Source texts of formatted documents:
--- --- ---

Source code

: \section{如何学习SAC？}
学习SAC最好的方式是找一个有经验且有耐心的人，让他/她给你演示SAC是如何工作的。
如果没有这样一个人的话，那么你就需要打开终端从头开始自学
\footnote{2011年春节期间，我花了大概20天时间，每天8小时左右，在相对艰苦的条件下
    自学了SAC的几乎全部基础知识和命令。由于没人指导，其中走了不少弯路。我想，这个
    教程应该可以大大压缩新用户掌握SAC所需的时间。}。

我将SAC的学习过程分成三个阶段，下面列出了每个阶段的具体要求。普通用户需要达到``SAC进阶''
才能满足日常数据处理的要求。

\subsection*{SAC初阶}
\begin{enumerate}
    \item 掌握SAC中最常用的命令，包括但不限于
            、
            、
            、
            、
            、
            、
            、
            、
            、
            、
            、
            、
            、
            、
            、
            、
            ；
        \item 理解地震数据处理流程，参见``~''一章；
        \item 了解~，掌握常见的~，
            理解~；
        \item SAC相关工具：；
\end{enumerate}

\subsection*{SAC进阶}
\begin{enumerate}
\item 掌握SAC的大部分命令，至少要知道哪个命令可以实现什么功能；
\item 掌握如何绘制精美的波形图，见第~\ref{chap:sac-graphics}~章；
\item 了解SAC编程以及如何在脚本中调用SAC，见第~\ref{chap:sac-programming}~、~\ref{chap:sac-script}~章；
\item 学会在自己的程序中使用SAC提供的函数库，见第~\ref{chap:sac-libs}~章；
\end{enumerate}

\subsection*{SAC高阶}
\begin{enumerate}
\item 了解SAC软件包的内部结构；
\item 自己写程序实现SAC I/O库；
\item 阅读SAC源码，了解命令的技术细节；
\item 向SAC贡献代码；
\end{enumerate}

--- --- ---

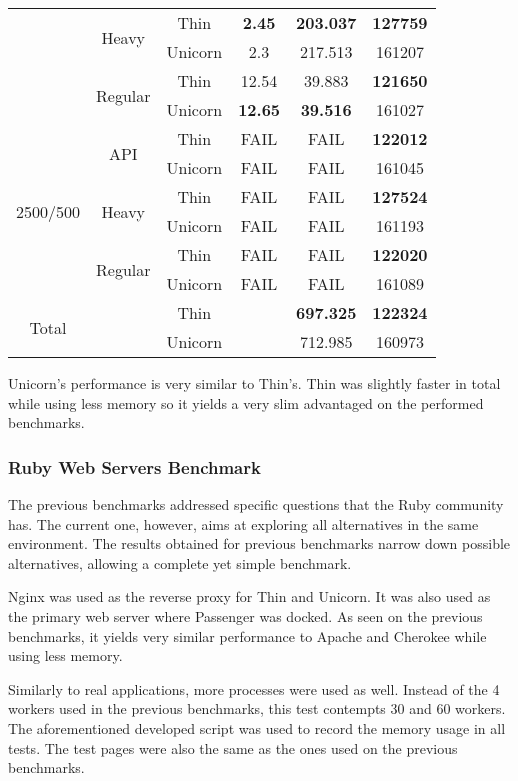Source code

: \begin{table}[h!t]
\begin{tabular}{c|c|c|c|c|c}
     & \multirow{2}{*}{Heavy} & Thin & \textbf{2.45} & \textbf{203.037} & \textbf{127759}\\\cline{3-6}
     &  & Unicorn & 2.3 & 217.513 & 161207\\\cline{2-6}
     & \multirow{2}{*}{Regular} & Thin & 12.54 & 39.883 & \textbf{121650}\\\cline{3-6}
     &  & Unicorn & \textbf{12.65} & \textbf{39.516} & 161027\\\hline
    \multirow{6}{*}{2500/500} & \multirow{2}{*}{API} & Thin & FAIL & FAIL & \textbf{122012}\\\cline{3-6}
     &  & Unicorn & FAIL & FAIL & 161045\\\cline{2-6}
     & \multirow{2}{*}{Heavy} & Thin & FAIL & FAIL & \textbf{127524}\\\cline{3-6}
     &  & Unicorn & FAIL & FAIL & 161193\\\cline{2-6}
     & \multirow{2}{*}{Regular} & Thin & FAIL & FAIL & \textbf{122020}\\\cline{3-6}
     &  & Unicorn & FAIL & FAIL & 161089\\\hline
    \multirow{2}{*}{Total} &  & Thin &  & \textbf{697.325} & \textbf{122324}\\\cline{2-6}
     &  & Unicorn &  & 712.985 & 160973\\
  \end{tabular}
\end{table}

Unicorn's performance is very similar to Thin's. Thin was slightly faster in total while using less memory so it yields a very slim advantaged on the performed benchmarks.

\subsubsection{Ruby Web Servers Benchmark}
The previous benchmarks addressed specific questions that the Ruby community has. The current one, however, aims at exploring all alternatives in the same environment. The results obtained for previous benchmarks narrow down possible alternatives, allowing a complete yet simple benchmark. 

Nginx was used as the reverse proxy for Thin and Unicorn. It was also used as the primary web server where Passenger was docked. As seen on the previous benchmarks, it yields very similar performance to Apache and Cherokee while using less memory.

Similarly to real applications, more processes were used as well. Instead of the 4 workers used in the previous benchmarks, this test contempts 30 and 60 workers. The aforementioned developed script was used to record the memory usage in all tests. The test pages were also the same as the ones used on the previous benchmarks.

--- --- ---

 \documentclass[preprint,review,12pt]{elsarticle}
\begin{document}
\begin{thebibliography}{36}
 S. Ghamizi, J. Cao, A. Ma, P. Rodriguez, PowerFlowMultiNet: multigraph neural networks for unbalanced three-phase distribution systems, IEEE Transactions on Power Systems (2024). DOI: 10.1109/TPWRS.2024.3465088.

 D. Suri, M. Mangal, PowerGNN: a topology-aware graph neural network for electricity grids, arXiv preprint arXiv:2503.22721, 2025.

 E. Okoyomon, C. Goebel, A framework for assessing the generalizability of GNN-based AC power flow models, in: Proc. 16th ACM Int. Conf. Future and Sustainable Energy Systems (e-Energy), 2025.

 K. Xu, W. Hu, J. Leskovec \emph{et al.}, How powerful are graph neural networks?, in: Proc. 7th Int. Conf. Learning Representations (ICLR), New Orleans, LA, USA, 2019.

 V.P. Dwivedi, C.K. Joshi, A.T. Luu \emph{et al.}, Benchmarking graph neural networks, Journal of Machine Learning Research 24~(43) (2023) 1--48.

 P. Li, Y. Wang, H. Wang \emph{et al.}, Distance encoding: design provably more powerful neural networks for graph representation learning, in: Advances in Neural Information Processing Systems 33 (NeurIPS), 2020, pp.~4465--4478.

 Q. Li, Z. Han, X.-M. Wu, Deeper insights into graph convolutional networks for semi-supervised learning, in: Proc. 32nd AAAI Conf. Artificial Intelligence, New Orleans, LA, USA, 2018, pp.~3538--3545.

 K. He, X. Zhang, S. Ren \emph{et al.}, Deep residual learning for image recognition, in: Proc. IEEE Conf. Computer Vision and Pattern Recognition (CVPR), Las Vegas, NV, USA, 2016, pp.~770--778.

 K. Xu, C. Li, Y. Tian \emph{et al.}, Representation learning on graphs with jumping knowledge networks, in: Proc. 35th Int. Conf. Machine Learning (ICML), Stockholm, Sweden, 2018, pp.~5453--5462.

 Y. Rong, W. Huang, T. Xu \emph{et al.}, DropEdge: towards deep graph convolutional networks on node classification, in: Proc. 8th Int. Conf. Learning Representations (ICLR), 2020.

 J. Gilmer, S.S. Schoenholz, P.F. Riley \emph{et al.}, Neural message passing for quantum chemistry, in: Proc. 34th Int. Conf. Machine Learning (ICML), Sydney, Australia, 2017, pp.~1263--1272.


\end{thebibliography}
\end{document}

--- --- ---

## Goal of the exercise
Throughout the data above, copy all lines where the word "performance" is found.

## Your response
Unicorn's performance is very similar to Thin's. Thin was slightly faster in total while using less memory so it yields a very slim advantaged on the performed benchmarks.
Nginx was used as the reverse proxy for Thin and Unicorn. It was also used as the primary web server where Passenger was docked. As seen on the previous benchmarks, it yields very similar performance to Apache and Cherokee while using less memory.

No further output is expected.